What you have to do:
Please restate, word for word, the lines below that begin at the one with "#### Five years" and end at the one with "#### Having acquired". Leave out all other lines.

Data for analysis:
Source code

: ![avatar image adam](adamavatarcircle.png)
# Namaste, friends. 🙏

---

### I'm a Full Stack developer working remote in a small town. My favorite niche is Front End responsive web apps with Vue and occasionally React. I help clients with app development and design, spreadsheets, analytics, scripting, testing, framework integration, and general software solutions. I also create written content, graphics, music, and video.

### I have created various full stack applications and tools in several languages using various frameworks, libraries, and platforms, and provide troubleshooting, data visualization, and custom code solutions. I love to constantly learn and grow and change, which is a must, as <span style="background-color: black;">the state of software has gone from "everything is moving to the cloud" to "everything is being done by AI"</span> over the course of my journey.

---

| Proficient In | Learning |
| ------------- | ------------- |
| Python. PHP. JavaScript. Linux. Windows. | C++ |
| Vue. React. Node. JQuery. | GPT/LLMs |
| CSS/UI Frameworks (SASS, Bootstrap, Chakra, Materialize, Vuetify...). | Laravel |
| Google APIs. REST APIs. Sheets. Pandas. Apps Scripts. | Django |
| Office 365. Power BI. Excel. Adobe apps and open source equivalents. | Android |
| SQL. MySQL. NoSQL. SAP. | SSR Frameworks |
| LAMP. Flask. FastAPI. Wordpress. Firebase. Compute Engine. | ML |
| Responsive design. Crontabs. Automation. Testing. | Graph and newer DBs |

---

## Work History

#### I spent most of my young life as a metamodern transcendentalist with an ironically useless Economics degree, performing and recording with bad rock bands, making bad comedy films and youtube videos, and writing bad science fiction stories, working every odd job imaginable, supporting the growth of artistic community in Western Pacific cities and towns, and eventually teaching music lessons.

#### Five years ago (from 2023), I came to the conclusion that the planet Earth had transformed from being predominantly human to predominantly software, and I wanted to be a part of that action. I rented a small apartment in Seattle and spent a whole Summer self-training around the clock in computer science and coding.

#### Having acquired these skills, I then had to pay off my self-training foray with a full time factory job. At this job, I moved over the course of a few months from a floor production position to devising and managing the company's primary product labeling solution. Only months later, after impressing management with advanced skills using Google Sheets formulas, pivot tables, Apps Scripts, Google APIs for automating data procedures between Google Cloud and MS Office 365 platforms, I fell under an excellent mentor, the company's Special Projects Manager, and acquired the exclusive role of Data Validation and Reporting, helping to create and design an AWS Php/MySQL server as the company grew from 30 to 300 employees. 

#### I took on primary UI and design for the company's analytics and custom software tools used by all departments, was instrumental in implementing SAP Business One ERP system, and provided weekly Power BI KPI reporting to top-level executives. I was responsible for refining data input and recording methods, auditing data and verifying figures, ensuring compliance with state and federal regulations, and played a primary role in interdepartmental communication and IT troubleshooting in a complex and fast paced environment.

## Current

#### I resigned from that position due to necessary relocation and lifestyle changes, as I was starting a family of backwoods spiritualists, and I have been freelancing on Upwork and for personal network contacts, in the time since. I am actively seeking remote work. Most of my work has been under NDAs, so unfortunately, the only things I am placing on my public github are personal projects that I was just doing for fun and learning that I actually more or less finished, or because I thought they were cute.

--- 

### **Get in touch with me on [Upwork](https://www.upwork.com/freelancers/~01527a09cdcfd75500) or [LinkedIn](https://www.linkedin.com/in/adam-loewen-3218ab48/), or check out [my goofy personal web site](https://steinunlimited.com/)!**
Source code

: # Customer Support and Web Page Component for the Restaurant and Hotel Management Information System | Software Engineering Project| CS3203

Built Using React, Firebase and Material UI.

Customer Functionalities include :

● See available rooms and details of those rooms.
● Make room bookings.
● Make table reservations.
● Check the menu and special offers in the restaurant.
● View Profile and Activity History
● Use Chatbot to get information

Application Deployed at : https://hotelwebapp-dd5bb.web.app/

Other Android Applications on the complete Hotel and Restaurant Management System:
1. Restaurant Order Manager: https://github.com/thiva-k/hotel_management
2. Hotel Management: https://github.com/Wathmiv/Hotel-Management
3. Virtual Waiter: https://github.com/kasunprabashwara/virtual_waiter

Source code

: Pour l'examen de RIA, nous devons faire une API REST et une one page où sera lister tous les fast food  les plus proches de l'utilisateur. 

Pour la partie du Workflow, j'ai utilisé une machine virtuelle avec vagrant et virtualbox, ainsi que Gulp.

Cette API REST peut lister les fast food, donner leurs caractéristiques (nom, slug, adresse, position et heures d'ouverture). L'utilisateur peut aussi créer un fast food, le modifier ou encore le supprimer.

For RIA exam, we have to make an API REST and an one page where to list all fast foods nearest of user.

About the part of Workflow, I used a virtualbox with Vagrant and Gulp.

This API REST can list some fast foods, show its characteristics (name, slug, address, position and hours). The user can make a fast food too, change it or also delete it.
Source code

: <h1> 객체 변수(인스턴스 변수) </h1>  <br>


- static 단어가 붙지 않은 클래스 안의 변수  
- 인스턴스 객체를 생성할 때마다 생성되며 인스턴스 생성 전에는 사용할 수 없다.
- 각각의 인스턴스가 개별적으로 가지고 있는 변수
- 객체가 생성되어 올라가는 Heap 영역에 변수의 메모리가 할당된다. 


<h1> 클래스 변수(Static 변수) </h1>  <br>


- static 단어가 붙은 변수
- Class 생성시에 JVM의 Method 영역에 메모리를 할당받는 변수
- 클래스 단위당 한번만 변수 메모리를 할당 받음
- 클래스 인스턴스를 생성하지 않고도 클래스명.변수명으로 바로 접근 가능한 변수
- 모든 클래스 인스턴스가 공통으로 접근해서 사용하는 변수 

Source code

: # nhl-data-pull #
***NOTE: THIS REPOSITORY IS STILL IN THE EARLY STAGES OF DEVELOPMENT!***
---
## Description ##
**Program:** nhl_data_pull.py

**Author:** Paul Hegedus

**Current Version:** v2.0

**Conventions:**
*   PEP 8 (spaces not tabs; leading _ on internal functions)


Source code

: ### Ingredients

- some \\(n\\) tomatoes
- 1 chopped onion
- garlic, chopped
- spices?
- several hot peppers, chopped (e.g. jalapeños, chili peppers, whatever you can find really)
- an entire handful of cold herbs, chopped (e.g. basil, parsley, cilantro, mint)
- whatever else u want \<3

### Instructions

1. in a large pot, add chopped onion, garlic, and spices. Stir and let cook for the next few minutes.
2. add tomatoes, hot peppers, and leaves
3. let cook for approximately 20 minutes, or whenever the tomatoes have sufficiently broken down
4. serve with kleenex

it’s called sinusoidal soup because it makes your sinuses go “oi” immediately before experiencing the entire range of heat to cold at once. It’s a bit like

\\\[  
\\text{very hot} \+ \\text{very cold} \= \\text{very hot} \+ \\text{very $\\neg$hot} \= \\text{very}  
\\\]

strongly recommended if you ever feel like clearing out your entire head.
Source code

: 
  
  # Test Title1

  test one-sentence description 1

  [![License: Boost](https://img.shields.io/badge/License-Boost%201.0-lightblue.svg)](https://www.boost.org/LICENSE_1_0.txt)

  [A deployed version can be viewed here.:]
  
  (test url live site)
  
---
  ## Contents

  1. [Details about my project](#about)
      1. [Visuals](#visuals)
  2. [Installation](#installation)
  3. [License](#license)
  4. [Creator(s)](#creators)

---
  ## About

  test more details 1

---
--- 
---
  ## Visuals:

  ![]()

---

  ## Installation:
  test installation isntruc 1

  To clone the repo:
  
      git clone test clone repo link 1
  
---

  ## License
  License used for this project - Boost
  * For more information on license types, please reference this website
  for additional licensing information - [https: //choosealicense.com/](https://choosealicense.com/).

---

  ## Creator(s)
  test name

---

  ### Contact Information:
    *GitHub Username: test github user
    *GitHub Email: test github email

Response to the task:
#### Five years ago (from 2023), I came to the conclusion that the planet Earth had transformed from being predominantly human to predominantly software, and I wanted to be a part of that action. I rented a small apartment in Seattle and spent a whole Summer self-training around the clock in computer science and coding.

#### Having acquired these skills, I then had to pay off my self-training foray with a full time factory job. At this job, I moved over the course of a few months from a floor production position to devising and managing the company's primary product labeling solution. Only months later, after impressing management with advanced skills using Google Sheets formulas, pivot tables, Apps Scripts, Google APIs for automating data procedures between Google Cloud and MS Office 365 platforms, I fell under an excellent mentor, the company's Special Projects Manager, and acquired the exclusive role of Data Validation and Reporting, helping to create and design an AWS Php/MySQL server as the company grew from 30 to 300 employees. 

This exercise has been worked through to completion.